Tablo 1 Türkiye'de Açıklanan, Algılanan ve Beklenen Tüketici Enflasyonu, %
Kaynak: TÜİK, TCMB / Not: Tablodaki algılanan enflasyon, ortalama değerleri yansıtıyor olmalı
Tablo 1'deki birinci sütunda TÜİK'in açıkladığı resmî TÜFE enflasyonu var. İkinci sütunda eğilim anketlerinde yer alan geçmiş 12 ayın algılanan tüketici enflasyon oranı görülüyor. 2022 Ekim ayına ilişkin değer, eğilim anketi verilerinden "enterpolasyon" ile elde edilmişir.
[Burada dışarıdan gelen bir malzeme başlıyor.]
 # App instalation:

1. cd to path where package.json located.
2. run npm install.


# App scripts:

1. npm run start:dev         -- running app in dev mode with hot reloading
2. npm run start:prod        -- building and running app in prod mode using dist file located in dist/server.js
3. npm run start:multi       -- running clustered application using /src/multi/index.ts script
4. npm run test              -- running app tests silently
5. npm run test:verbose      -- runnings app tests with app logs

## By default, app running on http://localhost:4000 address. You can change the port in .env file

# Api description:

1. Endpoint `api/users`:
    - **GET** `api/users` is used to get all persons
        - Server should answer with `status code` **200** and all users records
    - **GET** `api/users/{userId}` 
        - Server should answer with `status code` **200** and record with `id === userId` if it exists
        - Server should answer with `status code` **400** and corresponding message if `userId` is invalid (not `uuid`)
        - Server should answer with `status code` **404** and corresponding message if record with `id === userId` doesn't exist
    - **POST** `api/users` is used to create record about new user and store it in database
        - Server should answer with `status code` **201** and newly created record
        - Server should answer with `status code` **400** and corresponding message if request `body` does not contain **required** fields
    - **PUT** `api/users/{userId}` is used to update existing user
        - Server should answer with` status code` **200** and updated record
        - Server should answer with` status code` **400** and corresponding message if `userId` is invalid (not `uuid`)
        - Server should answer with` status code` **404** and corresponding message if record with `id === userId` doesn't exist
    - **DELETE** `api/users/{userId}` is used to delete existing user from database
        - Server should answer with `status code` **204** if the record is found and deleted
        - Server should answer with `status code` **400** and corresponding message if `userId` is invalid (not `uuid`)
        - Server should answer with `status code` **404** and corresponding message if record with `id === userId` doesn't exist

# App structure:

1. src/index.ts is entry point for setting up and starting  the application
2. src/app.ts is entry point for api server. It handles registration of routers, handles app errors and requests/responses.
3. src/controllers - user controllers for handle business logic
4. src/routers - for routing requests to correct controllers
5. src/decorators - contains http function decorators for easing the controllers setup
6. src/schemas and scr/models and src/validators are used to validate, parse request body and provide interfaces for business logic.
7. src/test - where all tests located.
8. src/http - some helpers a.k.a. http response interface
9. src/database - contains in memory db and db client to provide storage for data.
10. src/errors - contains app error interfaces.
Üçüncü ve dördüncü sütunlarda TCMB'nin piyasa katılımcıları anketindeki beklenen enflasyonun ortalama ve ortanca değerleri görülüyor. Bunlar düzenli yayınlanan verilerdir.
Beşinci ve altıncı sütunlarda ise, TÜİK-TCMB eğilim anketinde yer alan gelecek 12 ay sonrası için beklenen yıllık enflasyon verileri bulunuyor. Vurgulamam gerekir; bu değerler TCMB'nin Enflasyon Raporu-2024I'de Kutu 3.3'deki şekillerden elde ettiğim yaklaşık değerlerdir. Bunlar önemli bilgilerdir, ancak maalesef yayınlanmadıkları için şekillerden ölçerek bulunmuşlardır.
Türkiye'de beklenen enflasyon ve TCMB faiz kararı
Şimdi tüketici enflasyon beklentileri ile ilgili değerlendirme yapıp en başta sorduğum soruya yanıt vermeye çalışayım.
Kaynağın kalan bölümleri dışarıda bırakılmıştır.